Quando um sujeito mata, sobretudo nessa idade, aquilo que se pensava ser o processo natural do crescimento humano é confrontado por uma irrupção que escapa à narrativa. O gesto, por mais inaceitável que seja em sua forma, marca uma interrupção: algo no laço se rompe, e aquilo que era silenciado sob o manto da convivência emerge em seu estado bruto. Não é mais o comportamento desviante que está em questão, mas a estrutura mesma do laço que se mostra falho, excessivo, insustentável. É precisamente aí que se revela, de modo cru, a passagem ao ato na adolescência — não como exceção clínica, mas como efeito de um lugar simbólico que fracassa.

O que se observa não é uma falha do indivíduo em se integrar ao meio, mas uma falência do meio em oferecer ao sujeito um lugar possível. E quando esse lugar não se inscreve simbolicamente, o que resta é o recurso ao real: o ato, como substituto brutal do significante que não veio.
Não se trata de explicar o assassinato por causas externas — redes sociais, radicalizações, ausência paterna — mas de reconhecer que o sujeito é, em si mesmo, um ponto de tensão entre o desejo que não sabe nomear e os discursos que o atravessam. A adolescência, nesse sentido, não é uma transição: é um campo de embate. Entre o corpo que muda e o Outro que demanda, entre o gozo que invade e o sentido que falha, entre a solidão e o excesso de imagem.
É nesse intervalo que o sintoma se forma. Mas nem sempre ele se amarra ao discurso. Quando não há escuta, o sintoma se desfaz como formação e se revela como ruptura. Não há mais metáfora — há metonímia direta da pulsão no ato. O real sem furo.
O mais perturbador, talvez, não seja o crime em si, mas o modo como ele se inscreve. A frieza com que se realiza não é ausência de afeto, mas outra coisa: é o desamparo que se transforma em cálculo, o sofrimento que se organiza em cena, a dor que se encena no campo do Outro para que este, finalmente, se posicione.
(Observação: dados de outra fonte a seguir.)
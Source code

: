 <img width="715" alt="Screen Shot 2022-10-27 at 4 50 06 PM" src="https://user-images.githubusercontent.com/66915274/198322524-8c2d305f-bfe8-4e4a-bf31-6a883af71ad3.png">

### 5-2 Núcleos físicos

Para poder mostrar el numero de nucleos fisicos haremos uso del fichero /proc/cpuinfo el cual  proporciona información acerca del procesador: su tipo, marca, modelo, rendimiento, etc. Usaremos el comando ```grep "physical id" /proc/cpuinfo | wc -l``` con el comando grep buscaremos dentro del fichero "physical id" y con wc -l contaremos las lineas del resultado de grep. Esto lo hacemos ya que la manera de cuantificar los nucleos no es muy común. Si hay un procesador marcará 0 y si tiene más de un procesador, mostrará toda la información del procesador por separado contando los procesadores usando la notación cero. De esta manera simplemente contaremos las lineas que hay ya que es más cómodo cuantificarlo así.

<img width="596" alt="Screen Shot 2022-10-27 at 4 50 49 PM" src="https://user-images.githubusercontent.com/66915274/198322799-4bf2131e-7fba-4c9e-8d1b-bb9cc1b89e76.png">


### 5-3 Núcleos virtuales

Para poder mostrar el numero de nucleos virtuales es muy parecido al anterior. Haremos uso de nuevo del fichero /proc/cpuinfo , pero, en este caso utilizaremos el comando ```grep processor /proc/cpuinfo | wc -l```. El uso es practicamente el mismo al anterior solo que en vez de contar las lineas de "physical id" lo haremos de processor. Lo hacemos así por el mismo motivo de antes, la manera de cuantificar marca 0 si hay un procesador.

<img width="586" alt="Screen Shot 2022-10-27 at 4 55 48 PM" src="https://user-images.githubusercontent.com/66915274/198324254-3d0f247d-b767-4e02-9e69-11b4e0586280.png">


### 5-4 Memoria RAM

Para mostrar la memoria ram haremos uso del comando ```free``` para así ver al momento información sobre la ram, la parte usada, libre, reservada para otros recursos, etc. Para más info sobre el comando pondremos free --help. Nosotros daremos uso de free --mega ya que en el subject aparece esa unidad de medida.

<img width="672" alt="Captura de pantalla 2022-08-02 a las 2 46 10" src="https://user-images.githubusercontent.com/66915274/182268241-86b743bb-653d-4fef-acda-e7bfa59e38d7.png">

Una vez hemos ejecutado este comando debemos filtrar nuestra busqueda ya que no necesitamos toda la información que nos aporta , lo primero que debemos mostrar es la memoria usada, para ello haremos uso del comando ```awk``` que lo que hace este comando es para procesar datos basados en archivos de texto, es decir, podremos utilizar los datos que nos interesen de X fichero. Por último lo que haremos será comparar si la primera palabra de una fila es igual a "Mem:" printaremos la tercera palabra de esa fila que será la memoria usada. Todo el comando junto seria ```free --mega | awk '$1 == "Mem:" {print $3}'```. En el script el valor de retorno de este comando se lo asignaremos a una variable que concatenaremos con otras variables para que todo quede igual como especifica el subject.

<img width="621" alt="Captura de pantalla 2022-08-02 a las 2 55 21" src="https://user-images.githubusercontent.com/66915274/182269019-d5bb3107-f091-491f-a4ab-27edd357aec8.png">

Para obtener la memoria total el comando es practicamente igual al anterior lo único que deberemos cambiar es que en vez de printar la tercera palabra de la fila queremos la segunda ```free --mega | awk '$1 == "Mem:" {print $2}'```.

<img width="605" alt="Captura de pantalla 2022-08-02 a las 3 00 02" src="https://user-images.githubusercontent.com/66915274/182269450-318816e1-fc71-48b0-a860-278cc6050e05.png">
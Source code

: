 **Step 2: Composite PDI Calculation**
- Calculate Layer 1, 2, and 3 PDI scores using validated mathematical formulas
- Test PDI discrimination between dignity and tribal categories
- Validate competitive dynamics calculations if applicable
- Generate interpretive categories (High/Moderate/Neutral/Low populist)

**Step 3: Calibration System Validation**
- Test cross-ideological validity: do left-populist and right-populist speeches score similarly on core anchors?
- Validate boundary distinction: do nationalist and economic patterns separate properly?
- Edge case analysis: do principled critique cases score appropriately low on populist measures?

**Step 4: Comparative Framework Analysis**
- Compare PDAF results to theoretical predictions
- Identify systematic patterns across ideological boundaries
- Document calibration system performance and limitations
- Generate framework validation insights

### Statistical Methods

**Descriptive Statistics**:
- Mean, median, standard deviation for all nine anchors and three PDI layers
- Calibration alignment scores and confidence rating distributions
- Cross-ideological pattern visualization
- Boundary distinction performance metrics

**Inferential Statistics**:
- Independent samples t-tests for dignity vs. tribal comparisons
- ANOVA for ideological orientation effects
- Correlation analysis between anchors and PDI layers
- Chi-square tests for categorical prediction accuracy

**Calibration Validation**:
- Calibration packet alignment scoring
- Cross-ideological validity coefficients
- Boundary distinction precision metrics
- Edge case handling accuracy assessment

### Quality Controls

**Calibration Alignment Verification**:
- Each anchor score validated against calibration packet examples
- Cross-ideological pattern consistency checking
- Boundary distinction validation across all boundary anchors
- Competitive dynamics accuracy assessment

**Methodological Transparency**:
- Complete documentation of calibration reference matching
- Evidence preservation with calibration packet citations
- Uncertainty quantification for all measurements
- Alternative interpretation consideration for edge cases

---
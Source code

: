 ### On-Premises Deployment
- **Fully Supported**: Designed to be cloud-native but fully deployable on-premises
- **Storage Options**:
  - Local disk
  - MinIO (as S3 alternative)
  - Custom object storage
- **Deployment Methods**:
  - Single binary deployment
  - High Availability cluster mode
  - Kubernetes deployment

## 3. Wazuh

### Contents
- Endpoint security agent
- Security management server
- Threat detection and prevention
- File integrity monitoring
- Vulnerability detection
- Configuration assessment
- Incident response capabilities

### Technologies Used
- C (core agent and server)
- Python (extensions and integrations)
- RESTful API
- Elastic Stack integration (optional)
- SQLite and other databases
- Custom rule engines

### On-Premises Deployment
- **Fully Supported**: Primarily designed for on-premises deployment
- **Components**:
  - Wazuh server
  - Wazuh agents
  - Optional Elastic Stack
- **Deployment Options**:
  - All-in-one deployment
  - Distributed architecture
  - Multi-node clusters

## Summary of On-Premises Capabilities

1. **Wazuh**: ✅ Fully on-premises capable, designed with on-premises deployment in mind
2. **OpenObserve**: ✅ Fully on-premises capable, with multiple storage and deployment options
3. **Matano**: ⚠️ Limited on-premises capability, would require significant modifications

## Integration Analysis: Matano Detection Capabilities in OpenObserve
A série, ao não oferecer alívio, acerta. Pois não há reparação possível quando o que se rompe é a própria possibilidade de nomear. Resta a constatação de que o horror não vem de fora. Ele está implicado no modo como cada um sustenta — ou não — o lugar que ocupa na linguagem. E quando esse lugar falha, o que emerge não é o erro, mas o impossível.